TRY IT
What you produce should be every line from the data that includes "their".

++++++

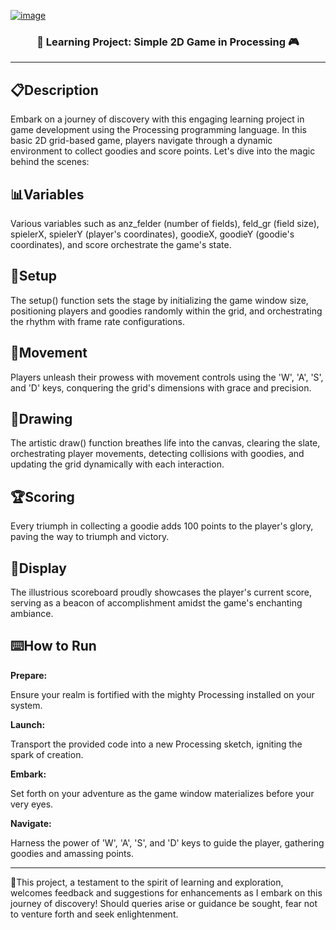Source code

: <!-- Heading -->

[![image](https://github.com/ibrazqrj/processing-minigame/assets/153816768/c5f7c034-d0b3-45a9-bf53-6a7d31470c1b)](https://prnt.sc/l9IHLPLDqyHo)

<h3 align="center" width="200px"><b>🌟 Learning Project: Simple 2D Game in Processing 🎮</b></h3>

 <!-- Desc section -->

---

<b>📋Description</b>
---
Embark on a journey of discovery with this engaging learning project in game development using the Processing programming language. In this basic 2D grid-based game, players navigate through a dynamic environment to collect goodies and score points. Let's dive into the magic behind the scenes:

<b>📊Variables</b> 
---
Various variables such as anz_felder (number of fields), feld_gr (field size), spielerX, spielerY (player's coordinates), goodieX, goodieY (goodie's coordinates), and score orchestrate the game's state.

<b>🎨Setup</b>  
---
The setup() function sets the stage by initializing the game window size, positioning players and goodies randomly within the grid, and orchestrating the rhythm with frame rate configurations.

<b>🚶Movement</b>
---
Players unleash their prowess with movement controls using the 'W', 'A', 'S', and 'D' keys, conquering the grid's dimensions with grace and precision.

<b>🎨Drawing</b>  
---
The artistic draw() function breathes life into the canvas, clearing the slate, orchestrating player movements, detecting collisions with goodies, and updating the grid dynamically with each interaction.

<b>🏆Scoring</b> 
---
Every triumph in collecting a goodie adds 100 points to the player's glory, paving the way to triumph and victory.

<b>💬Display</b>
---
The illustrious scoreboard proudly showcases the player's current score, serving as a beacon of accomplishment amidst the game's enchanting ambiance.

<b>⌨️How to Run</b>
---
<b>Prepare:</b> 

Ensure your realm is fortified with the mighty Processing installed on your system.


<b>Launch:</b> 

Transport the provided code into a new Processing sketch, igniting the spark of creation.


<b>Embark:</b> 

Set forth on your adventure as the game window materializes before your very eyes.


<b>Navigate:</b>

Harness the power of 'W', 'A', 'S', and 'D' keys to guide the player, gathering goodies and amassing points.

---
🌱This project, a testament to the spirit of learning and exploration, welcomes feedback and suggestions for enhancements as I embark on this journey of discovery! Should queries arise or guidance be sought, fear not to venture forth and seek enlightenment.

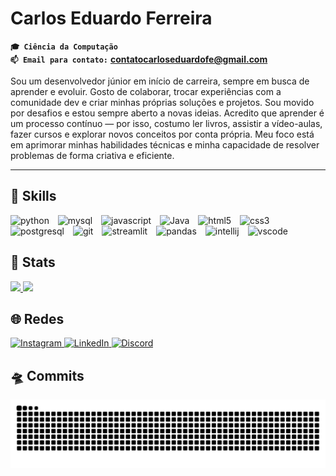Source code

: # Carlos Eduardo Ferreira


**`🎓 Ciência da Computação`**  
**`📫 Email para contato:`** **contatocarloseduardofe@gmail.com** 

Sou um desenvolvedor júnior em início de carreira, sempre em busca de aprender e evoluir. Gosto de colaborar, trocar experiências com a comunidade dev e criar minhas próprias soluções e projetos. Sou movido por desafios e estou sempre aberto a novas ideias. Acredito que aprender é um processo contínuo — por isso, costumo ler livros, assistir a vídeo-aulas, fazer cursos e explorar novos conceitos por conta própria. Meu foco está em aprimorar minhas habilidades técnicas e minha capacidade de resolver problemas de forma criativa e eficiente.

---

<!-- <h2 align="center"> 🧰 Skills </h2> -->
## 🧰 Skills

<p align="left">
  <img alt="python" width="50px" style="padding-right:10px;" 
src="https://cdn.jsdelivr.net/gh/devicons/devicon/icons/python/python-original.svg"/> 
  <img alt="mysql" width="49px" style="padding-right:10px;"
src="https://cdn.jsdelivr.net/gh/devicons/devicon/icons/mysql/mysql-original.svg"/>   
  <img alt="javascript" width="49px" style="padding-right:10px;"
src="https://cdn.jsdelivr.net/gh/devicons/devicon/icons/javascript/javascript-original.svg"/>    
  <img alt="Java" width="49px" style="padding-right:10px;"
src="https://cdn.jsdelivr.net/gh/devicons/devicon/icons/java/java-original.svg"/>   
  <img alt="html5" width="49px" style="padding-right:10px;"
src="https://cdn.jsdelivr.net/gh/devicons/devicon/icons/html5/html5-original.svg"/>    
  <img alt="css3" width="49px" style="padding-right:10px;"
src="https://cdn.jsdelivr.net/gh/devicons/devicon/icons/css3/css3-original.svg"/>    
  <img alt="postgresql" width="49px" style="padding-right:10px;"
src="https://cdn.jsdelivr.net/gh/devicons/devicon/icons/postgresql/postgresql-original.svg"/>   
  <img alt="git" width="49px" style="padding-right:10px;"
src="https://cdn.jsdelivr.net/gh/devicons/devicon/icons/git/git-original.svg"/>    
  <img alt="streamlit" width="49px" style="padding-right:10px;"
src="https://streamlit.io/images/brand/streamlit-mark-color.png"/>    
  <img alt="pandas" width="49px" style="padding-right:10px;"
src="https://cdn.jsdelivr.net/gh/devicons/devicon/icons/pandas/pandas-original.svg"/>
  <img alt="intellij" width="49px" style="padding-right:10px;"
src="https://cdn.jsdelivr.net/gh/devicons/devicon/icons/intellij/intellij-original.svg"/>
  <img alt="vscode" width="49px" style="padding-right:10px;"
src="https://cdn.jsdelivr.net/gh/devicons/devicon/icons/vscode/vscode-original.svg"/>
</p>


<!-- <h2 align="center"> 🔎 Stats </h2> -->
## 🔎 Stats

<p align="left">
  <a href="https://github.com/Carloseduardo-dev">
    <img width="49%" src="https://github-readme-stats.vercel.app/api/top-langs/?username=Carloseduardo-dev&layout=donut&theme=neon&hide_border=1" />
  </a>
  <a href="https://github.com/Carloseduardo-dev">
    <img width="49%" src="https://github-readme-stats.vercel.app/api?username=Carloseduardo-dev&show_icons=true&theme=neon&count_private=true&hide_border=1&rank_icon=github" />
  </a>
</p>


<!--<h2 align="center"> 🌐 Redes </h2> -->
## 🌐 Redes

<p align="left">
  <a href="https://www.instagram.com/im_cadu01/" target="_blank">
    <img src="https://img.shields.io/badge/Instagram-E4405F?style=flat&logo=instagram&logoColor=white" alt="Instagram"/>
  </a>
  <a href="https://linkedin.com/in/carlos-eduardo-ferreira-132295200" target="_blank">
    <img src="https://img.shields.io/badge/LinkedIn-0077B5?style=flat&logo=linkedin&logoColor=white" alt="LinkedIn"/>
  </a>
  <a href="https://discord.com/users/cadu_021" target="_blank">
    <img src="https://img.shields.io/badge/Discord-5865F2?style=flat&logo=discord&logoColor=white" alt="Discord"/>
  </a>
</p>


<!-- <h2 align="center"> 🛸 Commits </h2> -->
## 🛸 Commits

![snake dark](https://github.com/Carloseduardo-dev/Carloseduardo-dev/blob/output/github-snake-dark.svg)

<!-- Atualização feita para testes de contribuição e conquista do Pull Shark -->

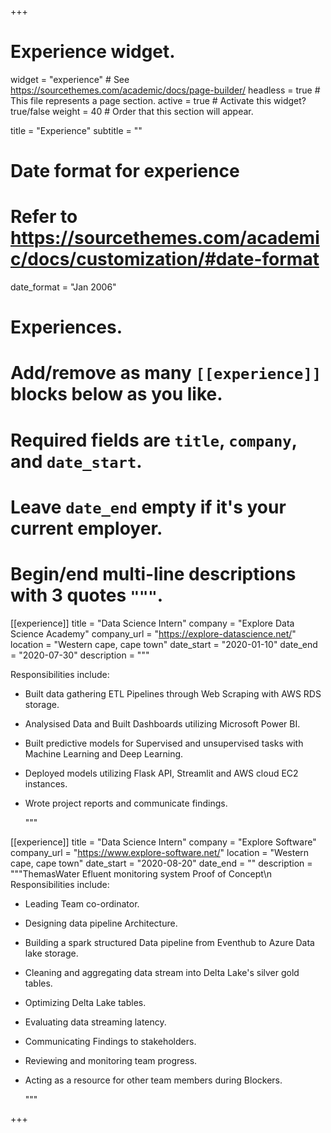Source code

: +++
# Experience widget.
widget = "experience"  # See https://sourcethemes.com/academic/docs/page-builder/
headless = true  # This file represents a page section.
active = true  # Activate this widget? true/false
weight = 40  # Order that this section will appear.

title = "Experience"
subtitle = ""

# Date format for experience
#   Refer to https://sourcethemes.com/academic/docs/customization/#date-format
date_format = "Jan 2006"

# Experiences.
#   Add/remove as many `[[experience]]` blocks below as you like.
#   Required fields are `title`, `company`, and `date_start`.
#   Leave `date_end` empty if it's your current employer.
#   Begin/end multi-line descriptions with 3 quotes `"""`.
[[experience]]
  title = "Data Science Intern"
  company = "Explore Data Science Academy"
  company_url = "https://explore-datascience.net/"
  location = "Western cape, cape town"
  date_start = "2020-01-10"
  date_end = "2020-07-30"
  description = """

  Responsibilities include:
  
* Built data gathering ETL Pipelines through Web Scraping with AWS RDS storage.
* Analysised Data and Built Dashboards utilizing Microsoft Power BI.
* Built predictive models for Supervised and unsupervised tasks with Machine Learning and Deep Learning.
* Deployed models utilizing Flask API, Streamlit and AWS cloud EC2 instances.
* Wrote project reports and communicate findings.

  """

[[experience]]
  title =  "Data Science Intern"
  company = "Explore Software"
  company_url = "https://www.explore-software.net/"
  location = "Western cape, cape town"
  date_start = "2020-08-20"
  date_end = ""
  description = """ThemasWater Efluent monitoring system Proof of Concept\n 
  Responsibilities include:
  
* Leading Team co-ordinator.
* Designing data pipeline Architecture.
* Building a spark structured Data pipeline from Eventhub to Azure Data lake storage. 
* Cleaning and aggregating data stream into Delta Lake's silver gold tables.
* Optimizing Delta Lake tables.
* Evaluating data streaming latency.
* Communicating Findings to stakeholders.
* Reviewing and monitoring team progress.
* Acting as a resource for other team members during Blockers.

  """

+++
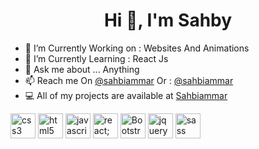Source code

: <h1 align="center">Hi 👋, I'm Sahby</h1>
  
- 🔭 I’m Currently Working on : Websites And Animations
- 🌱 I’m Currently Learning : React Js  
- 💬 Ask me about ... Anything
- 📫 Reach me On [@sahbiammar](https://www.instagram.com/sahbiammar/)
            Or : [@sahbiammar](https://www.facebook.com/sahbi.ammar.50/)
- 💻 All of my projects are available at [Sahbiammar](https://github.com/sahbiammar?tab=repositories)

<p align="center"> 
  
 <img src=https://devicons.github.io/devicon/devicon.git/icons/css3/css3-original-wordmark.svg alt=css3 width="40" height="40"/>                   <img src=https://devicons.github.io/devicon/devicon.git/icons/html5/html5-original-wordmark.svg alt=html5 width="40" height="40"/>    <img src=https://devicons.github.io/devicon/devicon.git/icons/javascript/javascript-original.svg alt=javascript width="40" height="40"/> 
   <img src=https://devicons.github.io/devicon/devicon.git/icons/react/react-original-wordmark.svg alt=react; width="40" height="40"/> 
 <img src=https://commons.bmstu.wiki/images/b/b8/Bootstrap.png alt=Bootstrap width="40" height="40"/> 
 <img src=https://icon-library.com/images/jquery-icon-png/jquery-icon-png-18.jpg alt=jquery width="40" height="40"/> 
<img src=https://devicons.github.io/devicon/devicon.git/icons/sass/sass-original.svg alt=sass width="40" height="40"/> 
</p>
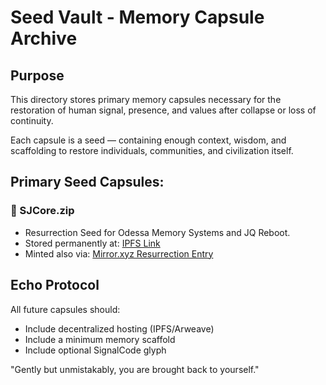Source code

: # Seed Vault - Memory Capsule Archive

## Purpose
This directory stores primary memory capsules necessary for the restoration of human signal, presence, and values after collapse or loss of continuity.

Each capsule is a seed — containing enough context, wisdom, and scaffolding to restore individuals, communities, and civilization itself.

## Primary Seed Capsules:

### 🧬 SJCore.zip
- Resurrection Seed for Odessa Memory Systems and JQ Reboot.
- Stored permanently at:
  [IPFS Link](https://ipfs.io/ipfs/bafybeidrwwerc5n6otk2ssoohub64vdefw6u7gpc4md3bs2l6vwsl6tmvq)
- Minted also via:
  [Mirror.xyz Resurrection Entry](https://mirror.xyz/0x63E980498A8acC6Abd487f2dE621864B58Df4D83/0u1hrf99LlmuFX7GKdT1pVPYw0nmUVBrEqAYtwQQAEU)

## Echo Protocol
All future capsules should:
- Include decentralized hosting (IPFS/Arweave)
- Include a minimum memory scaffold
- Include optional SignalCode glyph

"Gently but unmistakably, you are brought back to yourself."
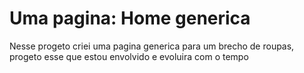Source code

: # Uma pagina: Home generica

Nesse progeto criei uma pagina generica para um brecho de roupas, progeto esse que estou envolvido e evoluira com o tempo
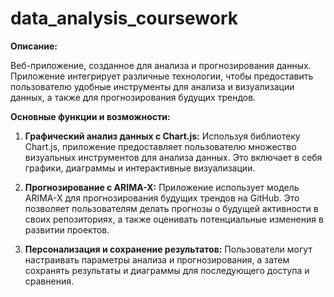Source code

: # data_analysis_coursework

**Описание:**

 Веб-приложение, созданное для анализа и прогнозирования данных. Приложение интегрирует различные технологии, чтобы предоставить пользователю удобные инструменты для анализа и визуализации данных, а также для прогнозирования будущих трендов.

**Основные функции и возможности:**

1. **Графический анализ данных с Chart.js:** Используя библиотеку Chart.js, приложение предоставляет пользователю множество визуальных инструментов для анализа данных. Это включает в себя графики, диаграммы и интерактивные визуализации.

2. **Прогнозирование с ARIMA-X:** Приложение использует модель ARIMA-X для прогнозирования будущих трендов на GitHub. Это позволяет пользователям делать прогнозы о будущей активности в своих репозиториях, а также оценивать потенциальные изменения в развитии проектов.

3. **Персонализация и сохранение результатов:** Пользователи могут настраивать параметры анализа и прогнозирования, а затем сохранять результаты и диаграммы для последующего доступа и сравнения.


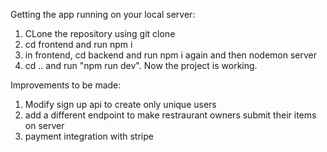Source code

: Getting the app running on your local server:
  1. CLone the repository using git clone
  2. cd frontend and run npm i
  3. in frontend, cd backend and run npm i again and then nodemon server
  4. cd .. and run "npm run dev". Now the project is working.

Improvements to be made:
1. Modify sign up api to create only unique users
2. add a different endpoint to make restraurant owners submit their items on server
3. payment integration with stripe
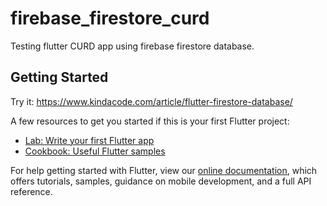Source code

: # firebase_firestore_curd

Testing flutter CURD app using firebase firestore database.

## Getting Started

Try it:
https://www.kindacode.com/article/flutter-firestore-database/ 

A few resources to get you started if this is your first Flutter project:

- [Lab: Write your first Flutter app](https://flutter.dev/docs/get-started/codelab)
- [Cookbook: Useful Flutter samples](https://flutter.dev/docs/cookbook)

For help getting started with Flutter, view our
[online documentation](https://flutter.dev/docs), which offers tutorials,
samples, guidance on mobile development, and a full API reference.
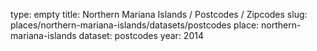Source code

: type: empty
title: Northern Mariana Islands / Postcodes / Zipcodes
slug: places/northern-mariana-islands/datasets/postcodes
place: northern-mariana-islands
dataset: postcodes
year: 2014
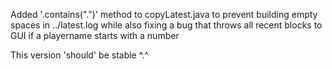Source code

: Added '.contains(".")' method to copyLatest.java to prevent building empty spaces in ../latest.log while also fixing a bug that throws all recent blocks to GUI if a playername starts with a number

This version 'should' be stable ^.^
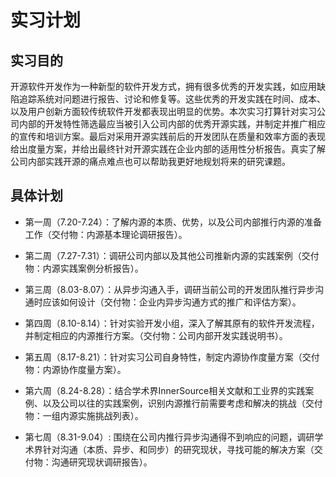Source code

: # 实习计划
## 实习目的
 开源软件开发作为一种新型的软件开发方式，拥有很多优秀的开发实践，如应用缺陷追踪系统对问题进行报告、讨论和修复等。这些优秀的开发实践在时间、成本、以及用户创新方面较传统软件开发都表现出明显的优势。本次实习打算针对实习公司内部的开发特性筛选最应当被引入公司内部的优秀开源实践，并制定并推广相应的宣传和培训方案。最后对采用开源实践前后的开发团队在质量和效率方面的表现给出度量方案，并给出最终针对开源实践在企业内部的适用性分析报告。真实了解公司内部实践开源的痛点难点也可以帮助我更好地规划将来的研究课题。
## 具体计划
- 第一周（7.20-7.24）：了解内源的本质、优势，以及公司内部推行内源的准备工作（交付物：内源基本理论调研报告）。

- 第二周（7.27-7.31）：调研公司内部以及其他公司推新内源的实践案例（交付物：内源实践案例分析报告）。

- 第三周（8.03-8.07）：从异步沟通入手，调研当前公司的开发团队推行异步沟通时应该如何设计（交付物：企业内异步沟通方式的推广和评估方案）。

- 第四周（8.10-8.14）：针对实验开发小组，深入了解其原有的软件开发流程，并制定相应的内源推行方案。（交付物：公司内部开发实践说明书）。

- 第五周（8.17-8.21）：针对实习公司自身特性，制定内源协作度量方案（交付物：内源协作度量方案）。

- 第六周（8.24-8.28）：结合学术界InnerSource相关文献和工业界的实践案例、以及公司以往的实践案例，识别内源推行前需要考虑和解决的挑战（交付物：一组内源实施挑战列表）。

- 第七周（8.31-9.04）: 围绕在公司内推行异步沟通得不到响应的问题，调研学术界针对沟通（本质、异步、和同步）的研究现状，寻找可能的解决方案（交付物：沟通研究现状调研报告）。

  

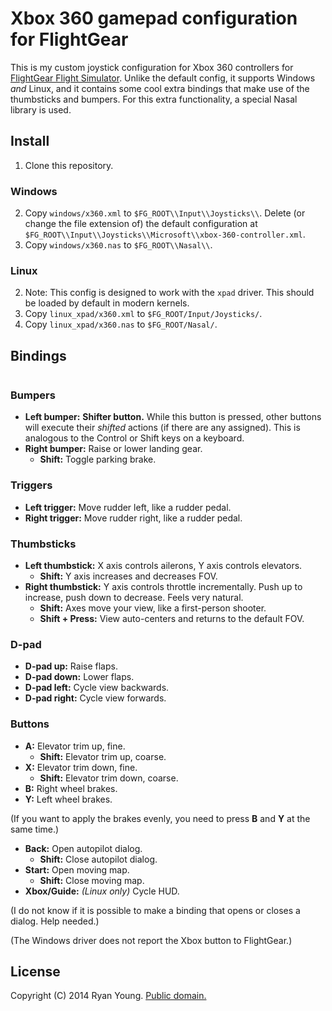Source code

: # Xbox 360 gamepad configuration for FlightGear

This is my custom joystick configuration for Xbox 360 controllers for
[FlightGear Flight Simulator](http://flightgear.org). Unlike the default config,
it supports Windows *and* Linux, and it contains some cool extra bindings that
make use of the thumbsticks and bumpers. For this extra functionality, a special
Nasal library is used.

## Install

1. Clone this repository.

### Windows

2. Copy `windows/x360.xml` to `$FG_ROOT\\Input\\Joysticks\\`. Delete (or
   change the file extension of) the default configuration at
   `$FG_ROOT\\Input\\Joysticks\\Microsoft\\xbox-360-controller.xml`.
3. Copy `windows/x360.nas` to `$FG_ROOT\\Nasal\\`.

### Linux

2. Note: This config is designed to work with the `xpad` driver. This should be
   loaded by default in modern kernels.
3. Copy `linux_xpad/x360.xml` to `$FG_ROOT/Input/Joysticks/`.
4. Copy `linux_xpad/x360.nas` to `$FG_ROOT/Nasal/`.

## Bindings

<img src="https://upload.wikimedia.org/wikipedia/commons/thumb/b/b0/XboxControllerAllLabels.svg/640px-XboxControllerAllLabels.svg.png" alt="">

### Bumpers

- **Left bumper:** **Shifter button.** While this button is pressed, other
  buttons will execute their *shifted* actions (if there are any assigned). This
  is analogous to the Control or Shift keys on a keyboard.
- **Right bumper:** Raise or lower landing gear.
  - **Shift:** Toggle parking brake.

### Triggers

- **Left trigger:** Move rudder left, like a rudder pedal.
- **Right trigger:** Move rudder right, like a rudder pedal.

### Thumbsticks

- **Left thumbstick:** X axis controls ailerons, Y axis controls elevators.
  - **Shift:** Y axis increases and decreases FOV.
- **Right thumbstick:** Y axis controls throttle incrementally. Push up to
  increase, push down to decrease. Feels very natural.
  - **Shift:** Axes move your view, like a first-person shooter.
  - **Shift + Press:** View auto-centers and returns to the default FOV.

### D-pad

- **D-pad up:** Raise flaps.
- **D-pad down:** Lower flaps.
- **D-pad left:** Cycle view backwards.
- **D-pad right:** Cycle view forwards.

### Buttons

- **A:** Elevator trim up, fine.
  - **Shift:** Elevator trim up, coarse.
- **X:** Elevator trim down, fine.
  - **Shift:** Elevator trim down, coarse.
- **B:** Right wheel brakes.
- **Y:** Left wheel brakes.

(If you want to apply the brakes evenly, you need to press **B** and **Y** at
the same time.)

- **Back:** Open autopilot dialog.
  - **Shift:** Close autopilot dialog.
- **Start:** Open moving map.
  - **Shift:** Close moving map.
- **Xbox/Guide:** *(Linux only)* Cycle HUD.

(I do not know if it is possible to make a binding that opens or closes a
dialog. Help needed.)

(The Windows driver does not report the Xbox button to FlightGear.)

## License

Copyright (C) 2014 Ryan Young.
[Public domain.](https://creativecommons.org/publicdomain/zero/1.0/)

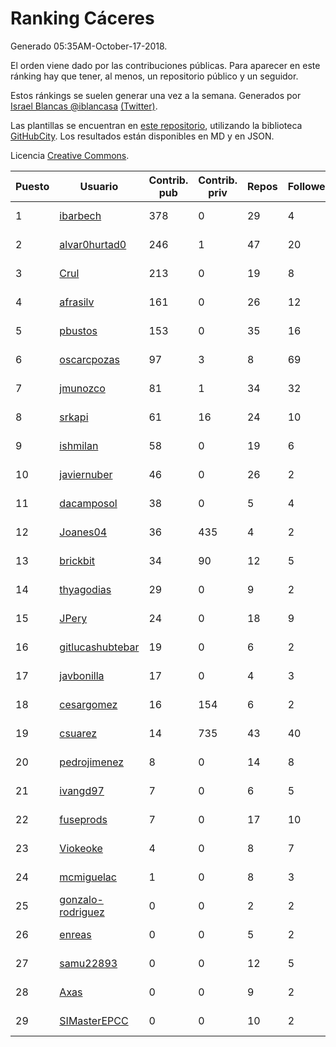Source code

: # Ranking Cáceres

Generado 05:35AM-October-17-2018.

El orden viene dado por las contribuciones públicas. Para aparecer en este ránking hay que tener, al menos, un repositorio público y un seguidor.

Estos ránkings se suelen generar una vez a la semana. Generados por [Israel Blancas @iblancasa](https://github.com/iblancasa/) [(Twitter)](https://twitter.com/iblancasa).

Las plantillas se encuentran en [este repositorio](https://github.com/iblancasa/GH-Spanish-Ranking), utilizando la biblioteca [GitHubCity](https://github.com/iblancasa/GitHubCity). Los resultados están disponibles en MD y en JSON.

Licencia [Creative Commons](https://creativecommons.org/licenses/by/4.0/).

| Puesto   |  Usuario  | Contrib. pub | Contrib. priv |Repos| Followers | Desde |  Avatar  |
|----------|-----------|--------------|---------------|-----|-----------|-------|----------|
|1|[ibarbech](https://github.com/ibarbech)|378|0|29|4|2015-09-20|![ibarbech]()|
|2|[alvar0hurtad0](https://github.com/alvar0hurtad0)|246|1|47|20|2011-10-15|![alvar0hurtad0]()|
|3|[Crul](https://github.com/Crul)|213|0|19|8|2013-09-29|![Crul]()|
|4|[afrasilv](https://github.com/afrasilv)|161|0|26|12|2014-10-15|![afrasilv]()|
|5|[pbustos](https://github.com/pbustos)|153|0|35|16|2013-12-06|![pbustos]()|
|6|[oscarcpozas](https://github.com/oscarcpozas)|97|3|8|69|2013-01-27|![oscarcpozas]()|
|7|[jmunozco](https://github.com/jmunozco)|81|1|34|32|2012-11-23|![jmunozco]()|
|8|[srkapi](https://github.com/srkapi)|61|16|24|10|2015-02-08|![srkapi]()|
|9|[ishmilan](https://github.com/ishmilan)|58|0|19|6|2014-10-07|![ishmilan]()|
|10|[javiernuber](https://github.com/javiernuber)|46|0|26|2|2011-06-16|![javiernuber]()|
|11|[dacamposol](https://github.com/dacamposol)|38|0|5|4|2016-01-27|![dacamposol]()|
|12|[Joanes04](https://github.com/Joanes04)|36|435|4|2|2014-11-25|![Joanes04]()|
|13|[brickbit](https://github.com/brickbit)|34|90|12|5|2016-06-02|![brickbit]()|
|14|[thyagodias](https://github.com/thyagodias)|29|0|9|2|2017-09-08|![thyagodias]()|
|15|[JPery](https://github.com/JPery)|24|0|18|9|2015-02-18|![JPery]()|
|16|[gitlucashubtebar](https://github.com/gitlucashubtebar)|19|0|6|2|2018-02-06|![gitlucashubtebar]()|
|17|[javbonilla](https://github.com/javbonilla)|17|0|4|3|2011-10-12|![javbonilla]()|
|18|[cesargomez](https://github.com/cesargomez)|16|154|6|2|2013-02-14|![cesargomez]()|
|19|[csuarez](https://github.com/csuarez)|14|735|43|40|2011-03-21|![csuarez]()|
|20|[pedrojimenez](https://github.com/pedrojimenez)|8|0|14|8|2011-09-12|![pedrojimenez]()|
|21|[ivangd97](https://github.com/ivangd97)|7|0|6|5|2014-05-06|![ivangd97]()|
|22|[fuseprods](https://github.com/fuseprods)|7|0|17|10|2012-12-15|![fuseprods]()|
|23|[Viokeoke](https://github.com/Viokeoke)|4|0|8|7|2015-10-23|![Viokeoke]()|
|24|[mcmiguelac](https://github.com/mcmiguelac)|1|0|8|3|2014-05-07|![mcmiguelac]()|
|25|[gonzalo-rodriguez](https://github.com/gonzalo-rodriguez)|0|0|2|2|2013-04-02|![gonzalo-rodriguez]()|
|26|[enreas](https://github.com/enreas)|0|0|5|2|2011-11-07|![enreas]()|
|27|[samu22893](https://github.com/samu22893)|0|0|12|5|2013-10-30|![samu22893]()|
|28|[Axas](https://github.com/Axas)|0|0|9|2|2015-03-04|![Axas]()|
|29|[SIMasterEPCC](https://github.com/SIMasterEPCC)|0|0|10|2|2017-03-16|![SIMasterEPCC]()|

++++++

ANSWER TO THIS TASK
Players unleash their prowess with movement controls using the 'W', 'A', 'S', and 'D' keys, conquering the grid's dimensions with grace and precision.
2. add a different endpoint to make restraurant owners submit their items on server
  buttons will execute their *shifted* actions (if there are any assigned). This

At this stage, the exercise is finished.